The primary technique by which structures are formed on a substrate in semiconductor processing is known as photolithography. Generally, a photosensitive agent, known as a photoresist, is positioned on an upper surface of a substrate and a mask is positioned over the photoresist. The mask is typically patterned with opaque regions and transmitting regions so that light can be selectively provided to regions of the photoresist positioned on top of the wafer. The photoresist is light sensitive such that the regions of the photoresist receiving the light become exposed. Exposure of the photoresist chemically changes the material in this region thereby allowing for selective removal of the photoresist. Once the photoresist has been removed, structures can be formed on the substrate or within the regions of the substrate corresponding to the removed areas of the photoresist.
As device dimensions have significantly decreased and the scale of integration has significantly increased, there has been an ongoing need for lithography techniques that allow for the exposure of smaller and smaller regions of the photoresist and also regions of the photoresist that are positioned very close to one another.
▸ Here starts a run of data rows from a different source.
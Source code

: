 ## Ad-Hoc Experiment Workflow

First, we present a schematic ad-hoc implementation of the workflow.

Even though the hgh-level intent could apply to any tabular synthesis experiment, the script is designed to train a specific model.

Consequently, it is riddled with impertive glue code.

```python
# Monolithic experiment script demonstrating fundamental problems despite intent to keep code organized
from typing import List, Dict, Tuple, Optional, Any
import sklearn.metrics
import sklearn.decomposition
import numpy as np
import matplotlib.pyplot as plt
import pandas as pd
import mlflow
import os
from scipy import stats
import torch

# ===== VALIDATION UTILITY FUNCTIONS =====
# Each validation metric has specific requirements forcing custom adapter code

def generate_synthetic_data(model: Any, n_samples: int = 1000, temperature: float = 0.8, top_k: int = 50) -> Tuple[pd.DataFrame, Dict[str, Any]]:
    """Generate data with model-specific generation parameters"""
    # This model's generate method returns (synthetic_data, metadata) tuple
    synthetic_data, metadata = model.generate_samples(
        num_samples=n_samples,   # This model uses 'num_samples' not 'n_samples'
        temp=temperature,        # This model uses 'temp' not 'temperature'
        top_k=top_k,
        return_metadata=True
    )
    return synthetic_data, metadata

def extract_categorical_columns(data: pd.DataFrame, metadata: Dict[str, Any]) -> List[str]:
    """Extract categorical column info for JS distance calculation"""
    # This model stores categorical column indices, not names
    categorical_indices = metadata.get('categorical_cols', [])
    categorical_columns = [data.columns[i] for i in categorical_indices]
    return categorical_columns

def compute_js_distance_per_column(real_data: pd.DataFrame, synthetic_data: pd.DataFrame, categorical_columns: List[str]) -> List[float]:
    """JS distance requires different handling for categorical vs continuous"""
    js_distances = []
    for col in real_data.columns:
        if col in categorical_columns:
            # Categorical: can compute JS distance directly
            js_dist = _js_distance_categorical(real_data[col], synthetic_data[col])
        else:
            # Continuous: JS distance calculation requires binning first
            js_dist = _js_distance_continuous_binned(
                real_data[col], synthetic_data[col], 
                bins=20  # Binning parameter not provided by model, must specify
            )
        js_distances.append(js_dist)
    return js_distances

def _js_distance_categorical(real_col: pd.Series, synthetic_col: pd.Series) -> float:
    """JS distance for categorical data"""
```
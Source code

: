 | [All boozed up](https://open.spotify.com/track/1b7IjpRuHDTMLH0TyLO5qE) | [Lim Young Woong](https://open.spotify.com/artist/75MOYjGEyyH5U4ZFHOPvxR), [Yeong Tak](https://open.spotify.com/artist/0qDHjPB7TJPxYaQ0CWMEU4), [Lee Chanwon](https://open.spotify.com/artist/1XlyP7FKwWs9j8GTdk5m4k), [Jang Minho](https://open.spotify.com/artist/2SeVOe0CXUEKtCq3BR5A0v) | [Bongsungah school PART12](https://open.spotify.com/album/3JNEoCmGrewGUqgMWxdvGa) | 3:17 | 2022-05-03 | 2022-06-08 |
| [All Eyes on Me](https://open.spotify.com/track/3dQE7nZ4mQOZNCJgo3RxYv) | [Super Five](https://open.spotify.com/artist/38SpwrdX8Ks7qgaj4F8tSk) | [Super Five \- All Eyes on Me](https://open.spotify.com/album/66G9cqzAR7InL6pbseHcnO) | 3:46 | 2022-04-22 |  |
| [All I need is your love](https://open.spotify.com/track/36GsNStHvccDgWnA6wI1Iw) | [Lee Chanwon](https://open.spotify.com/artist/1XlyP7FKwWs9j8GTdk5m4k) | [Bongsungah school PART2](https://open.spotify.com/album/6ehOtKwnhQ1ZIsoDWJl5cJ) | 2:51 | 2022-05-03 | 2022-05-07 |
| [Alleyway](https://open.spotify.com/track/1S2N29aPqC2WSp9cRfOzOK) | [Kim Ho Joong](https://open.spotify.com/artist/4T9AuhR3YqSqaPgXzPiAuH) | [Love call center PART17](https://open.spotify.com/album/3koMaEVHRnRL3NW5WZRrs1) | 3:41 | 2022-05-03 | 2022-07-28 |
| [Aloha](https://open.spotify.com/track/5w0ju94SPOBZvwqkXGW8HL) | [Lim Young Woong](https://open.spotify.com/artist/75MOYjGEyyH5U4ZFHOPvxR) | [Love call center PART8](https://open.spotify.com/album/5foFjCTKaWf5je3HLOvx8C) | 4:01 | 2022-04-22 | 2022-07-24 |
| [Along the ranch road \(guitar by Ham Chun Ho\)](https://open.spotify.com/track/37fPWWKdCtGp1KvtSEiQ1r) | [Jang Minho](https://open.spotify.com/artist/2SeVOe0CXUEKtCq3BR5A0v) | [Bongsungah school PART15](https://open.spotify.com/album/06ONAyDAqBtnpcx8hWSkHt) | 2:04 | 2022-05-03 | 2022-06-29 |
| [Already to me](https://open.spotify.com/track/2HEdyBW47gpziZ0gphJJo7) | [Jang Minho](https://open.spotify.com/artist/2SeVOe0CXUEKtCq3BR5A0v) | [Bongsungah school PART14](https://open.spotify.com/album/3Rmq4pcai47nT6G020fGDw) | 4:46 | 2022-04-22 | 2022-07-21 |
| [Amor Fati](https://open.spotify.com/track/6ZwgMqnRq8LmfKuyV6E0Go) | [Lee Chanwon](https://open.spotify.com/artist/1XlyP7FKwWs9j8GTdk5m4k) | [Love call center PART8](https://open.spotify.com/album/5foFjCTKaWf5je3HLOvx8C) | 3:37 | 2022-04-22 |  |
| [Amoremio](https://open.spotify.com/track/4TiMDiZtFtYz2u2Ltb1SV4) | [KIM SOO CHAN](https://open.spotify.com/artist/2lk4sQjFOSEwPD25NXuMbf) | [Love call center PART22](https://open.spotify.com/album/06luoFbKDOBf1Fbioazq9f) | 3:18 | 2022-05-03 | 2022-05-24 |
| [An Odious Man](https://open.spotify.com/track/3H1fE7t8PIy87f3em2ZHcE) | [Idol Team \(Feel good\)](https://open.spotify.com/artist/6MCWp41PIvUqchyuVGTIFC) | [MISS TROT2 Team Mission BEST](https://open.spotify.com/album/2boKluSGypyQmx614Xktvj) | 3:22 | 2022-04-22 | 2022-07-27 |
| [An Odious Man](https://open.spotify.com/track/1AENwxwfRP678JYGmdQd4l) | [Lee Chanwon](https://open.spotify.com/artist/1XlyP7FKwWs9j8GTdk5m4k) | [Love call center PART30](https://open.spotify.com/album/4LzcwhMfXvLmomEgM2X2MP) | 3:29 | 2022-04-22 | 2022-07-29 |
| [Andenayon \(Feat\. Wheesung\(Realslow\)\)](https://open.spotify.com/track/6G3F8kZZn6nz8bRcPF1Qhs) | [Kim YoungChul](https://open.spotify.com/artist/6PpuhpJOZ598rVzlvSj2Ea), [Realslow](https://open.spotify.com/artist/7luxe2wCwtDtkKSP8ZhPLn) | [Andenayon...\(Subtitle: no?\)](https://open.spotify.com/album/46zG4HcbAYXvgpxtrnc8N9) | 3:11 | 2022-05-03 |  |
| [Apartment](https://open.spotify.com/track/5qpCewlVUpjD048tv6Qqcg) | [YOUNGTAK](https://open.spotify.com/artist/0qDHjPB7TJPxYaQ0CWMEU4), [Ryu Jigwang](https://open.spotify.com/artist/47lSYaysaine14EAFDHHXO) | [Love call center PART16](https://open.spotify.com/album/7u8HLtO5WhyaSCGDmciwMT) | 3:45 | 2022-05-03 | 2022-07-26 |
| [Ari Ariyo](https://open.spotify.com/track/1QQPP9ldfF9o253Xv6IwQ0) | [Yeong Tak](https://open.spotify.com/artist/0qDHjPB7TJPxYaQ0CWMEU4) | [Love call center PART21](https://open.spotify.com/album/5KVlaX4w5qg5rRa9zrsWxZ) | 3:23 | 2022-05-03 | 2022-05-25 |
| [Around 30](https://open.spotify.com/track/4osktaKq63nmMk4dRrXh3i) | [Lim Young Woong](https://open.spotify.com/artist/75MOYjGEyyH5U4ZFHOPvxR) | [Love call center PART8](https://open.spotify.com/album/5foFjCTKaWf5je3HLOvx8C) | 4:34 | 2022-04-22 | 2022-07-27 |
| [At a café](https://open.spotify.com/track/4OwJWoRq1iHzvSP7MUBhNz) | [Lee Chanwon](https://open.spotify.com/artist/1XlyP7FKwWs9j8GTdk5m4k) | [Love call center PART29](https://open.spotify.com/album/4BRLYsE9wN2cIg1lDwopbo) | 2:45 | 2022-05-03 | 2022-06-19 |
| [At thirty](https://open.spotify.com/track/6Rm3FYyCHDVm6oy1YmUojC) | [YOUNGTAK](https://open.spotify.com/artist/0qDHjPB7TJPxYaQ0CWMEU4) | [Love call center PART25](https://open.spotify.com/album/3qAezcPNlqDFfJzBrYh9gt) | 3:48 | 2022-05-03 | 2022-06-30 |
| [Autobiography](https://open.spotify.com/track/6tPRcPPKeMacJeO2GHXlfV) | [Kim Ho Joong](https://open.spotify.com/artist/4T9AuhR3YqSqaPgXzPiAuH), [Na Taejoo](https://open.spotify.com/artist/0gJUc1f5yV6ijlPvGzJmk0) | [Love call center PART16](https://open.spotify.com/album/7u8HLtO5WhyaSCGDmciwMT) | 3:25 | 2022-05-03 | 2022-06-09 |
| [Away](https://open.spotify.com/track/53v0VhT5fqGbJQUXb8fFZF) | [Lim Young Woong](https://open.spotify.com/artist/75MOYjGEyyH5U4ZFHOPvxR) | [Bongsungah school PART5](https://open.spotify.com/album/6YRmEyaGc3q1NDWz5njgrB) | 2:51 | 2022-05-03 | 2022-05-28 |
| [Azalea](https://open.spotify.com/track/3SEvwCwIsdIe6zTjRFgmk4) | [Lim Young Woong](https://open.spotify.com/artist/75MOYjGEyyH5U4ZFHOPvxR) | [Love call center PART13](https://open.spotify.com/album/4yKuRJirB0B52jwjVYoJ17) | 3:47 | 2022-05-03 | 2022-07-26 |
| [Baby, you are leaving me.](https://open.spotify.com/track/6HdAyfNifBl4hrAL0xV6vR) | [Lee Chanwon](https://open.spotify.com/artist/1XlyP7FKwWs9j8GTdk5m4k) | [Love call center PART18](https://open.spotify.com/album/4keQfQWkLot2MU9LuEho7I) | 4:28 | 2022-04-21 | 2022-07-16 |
One particular problem that occurs with masks that arc projecting light onto regions of photoresist that are very closely positioned together is that it can be difficult to selectively expose well-defined regions of the photoresist to the light without interference from light from adjacent openings in the mask. Moreover, as the openings in the mask are positioned closer and closer to each other, diffraction of the light that is travelling through the adjacent openings in the mask can result in the area between the two regions of the photoresist material on the substrate that are to be exposed also being exposed by the diffracting light.
To address this particular problem, prior art photolithography masks have been developed wherein the light that is traveling through one opening in the mask also travels through an additional layer of light transmitting material such that the light emanating therefrom is 180 degrees out of phase from the light traveling through the adjacent mask opening. The combination of diffracted light emanating from adjacent openings in the phase shift mask results in the light traveling to the area between the two regions of the photoresist material that are to be exposed destructively interfering such that the photoresist in this area is not exposed. Moreover, phase shifting the light also reduces the effect of light traveling through one mask opening affecting the exposure of the photoresist in the region corresponding to the adjacent mask opening. Hence, phase shift masks can be used to produce more highly defined integrated circuits with semiconductor structures placed much closer together thereby permitting increasing the scale of integration.
While phase shift photolithography has enhanced the resolution and depth of image of lithographic techniques, it underscores the need for the ability to produce very thin structures having a very highly calibrated thickness of material. As discussed above, there is an on-going need for the ability to form particular structures having very high thickness tolerances in all phases of semiconductor processing. In the particular application of phase shift photolithography, it is desirable to be able to produce phase shifting light transparent structures having a specific thickness so that the desired degree of phase shift of the light traveling through the mask opening can be obtained in order to achieve desired destructive interference between the light traveling through adjacent openings in the mask. The phase shift of the light is, of course, dependent upon the material through which the light is traveling and also the thickness of this material. However, using prior art techniques for forming structures of a light transparent material, such as silicon oxide, it is difficult to form very small structures with a desired degree of tolerance for the thickness of the structure. For example, using deep UV phase shift microlithography, it is desirable to be able to grow phase shift structures having a tolerance within approximately 12 Angstroms of the wavelength of the deep UV light (e.g., approximately 400-1200 Angstroms). Hence, there is a need for an ability to form structures, and in particular light transmitting structures, to within very high tolerances.